Asian Banks Tackle Bad Loans with Capital Injection and Collateral
Asian banks are actively addressing the issue of bad loans by requiring borrowers to provide capital, additional collateral, and well-structured repayment plans, rather than simply allowing for flexibility in rescheduling. This disciplined approach aims to mitigate risk effectively.
Sohail R K Hussain, the managing director of a prominent bank, shared insights with Business Standard, expressing their goal to lower default loans to single digits by the end of the next year.

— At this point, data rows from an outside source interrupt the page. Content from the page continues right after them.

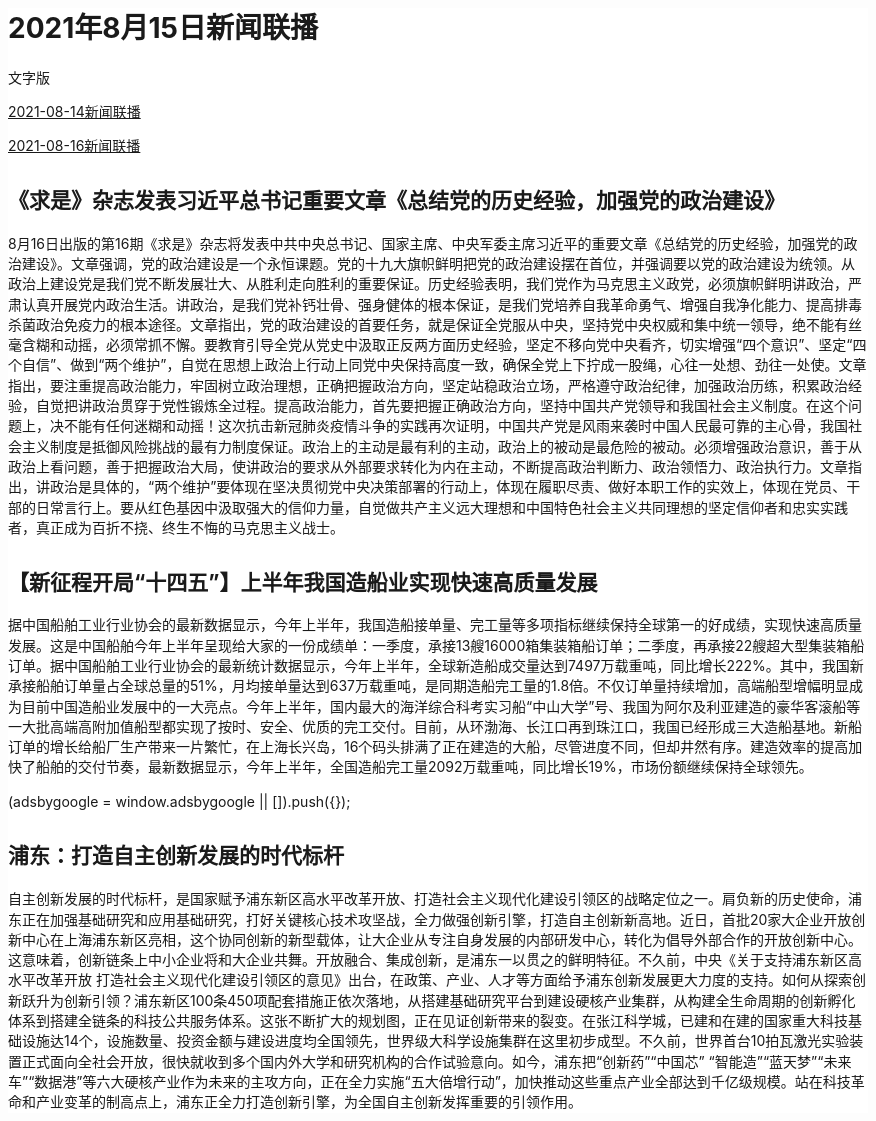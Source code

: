 







# 2021年8月15日新闻联播
 文字版








[2021-08-14新闻联播](/xinwenlianbo/20210814)


[2021-08-16新闻联播](/xinwenlianbo/20210816)





## 《求是》杂志发表习近平总书记重要文章《总结党的历史经验，加强党的政治建设》


8月16日出版的第16期《求是》杂志将发表中共中央总书记、国家主席、中央军委主席习近平的重要文章《总结党的历史经验，加强党的政治建设》。文章强调，党的政治建设是一个永恒课题。党的十九大旗帜鲜明把党的政治建设摆在首位，并强调要以党的政治建设为统领。从政治上建设党是我们党不断发展壮大、从胜利走向胜利的重要保证。历史经验表明，我们党作为马克思主义政党，必须旗帜鲜明讲政治，严肃认真开展党内政治生活。讲政治，是我们党补钙壮骨、强身健体的根本保证，是我们党培养自我革命勇气、增强自我净化能力、提高排毒杀菌政治免疫力的根本途径。文章指出，党的政治建设的首要任务，就是保证全党服从中央，坚持党中央权威和集中统一领导，绝不能有丝毫含糊和动摇，必须常抓不懈。要教育引导全党从党史中汲取正反两方面历史经验，坚定不移向党中央看齐，切实增强“四个意识”、坚定“四个自信”、做到“两个维护”，自觉在思想上政治上行动上同党中央保持高度一致，确保全党上下拧成一股绳，心往一处想、劲往一处使。文章指出，要注重提高政治能力，牢固树立政治理想，正确把握政治方向，坚定站稳政治立场，严格遵守政治纪律，加强政治历练，积累政治经验，自觉把讲政治贯穿于党性锻炼全过程。提高政治能力，首先要把握正确政治方向，坚持中国共产党领导和我国社会主义制度。在这个问题上，决不能有任何迷糊和动摇！这次抗击新冠肺炎疫情斗争的实践再次证明，中国共产党是风雨来袭时中国人民最可靠的主心骨，我国社会主义制度是抵御风险挑战的最有力制度保证。政治上的主动是最有利的主动，政治上的被动是最危险的被动。必须增强政治意识，善于从政治上看问题，善于把握政治大局，使讲政治的要求从外部要求转化为内在主动，不断提高政治判断力、政治领悟力、政治执行力。文章指出，讲政治是具体的，“两个维护”要体现在坚决贯彻党中央决策部署的行动上，体现在履职尽责、做好本职工作的实效上，体现在党员、干部的日常言行上。要从红色基因中汲取强大的信仰力量，自觉做共产主义远大理想和中国特色社会主义共同理想的坚定信仰者和忠实实践者，真正成为百折不挠、终生不悔的马克思主义战士。


## 【新征程开局“十四五”】上半年我国造船业实现快速高质量发展


据中国船舶工业行业协会的最新数据显示，今年上半年，我国造船接单量、完工量等多项指标继续保持全球第一的好成绩，实现快速高质量发展。这是中国船舶今年上半年呈现给大家的一份成绩单：一季度，承接13艘16000箱集装箱船订单；二季度，再承接22艘超大型集装箱船订单。据中国船舶工业行业协会的最新统计数据显示，今年上半年，全球新造船成交量达到7497万载重吨，同比增长222%。其中，我国新承接船舶订单量占全球总量的51%，月均接单量达到637万载重吨，是同期造船完工量的1.8倍。不仅订单量持续增加，高端船型增幅明显成为目前中国造船业发展中的一大亮点。今年上半年，国内最大的海洋综合科考实习船“中山大学”号、我国为阿尔及利亚建造的豪华客滚船等一大批高端高附加值船型都实现了按时、安全、优质的完工交付。目前，从环渤海、长江口再到珠江口，我国已经形成三大造船基地。新船订单的增长给船厂生产带来一片繁忙，在上海长兴岛，16个码头排满了正在建造的大船，尽管进度不同，但却井然有序。建造效率的提高加快了船舶的交付节奏，最新数据显示，今年上半年，全国造船完工量2092万载重吨，同比增长19%，市场份额继续保持全球领先。





 (adsbygoogle = window.adsbygoogle || []).push({});

 
## 浦东：打造自主创新发展的时代标杆


自主创新发展的时代标杆，是国家赋予浦东新区高水平改革开放、打造社会主义现代化建设引领区的战略定位之一。肩负新的历史使命，浦东正在加强基础研究和应用基础研究，打好关键核心技术攻坚战，全力做强创新引擎，打造自主创新新高地。近日，首批20家大企业开放创新中心在上海浦东新区亮相，这个协同创新的新型载体，让大企业从专注自身发展的内部研发中心，转化为倡导外部合作的开放创新中心。这意味着，创新链条上中小企业将和大企业共舞。开放融合、集成创新，是浦东一以贯之的鲜明特征。不久前，中央《关于支持浦东新区高水平改革开放 打造社会主义现代化建设引领区的意见》出台，在政策、产业、人才等方面给予浦东创新发展更大力度的支持。如何从探索创新跃升为创新引领？浦东新区100条450项配套措施正依次落地，从搭建基础研究平台到建设硬核产业集群，从构建全生命周期的创新孵化体系到搭建全链条的科技公共服务体系。这张不断扩大的规划图，正在见证创新带来的裂变。在张江科学城，已建和在建的国家重大科技基础设施达14个，设施数量、投资金额与建设进度均全国领先，世界级大科学设施集群在这里初步成型。不久前，世界首台10拍瓦激光实验装置正式面向全社会开放，很快就收到多个国内外大学和研究机构的合作试验意向。如今，浦东把“创新药”“中国芯” “智能造”“蓝天梦”“未来车”“数据港”等六大硬核产业作为未来的主攻方向，正在全力实施“五大倍增行动”，加快推动这些重点产业全部达到千亿级规模。站在科技革命和产业变革的制高点上，浦东正全力打造创新引擎，为全国自主创新发挥重要的引领作用。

He emphasized that stricter loan classification criteria could necessitate larger reserves, potentially influencing both profitability and capital adequacy in the short term.
Future Aspirations for Growth
Looking to the future, Bank Asia aims to rank among the top two to three banks in the country within the next three to five years, focusing not just on assets and profits but also prioritizing efficiency, governance, transparency, and sustainable practices.
Performance Amidst Challenges
In response to a query about the bank’s performance during the current political and economic turmoil, Hussain highlighted a strong performance for the first nine months of 2025, with profit after tax reaching Taka 351 million—up 71% year-on-year. Earnings per share also soared by 79%, while net asset value increased by 21% to Tk 29.28.
The bank is in a solid financial position, maintaining healthy liquidity ratios and a favorable equity ratio. With a focus on operational efficiency, they have managed a low cost-to-earnings ratio of 36.8%. Due to weak private sector credit demand, Bank Asia has channeled surplus liquidity into government securities, resulting in a nearly doubled investment return and a 12% rise in deposits to Tk 446,153 million.
Although the ratio of non-performing loans has risen above 10%, the bank is equipped with adequate reserves, evidenced by a provision coverage improvement to 86.39%. This increase in non-performing loans can largely be attributed to stringent credit classification rules and a challenging economic climate.
Product Differentiation
When discussing product offerings, Bank Asia prides itself on inclusivity and innovation. The bank has developed a diverse range of products aimed at various demographics—individuals, families, businesses, and entrepreneurs in both urban and rural settings.
They provide a selection of deposit accounts including Savings and Star Savings Accounts, along with specialized schemes for various customer segments, such as senior citizens and women. Their digital initiatives aim to simplify banking processes, with tools like the Bank Asia SmartApp facilitating remote account opening and loan applications for SMEs.
Challenges Ahead
Regarding the new guidelines on loan classification, Hussain noted that the stricter rules set by Bangladesh Bank represent a significant shift in loan assessment and management. As the regulations tighten, banks will need to move towards the expected credit loss method under IFRS 9, which could initially increase non-performing loans due to reduced grace periods.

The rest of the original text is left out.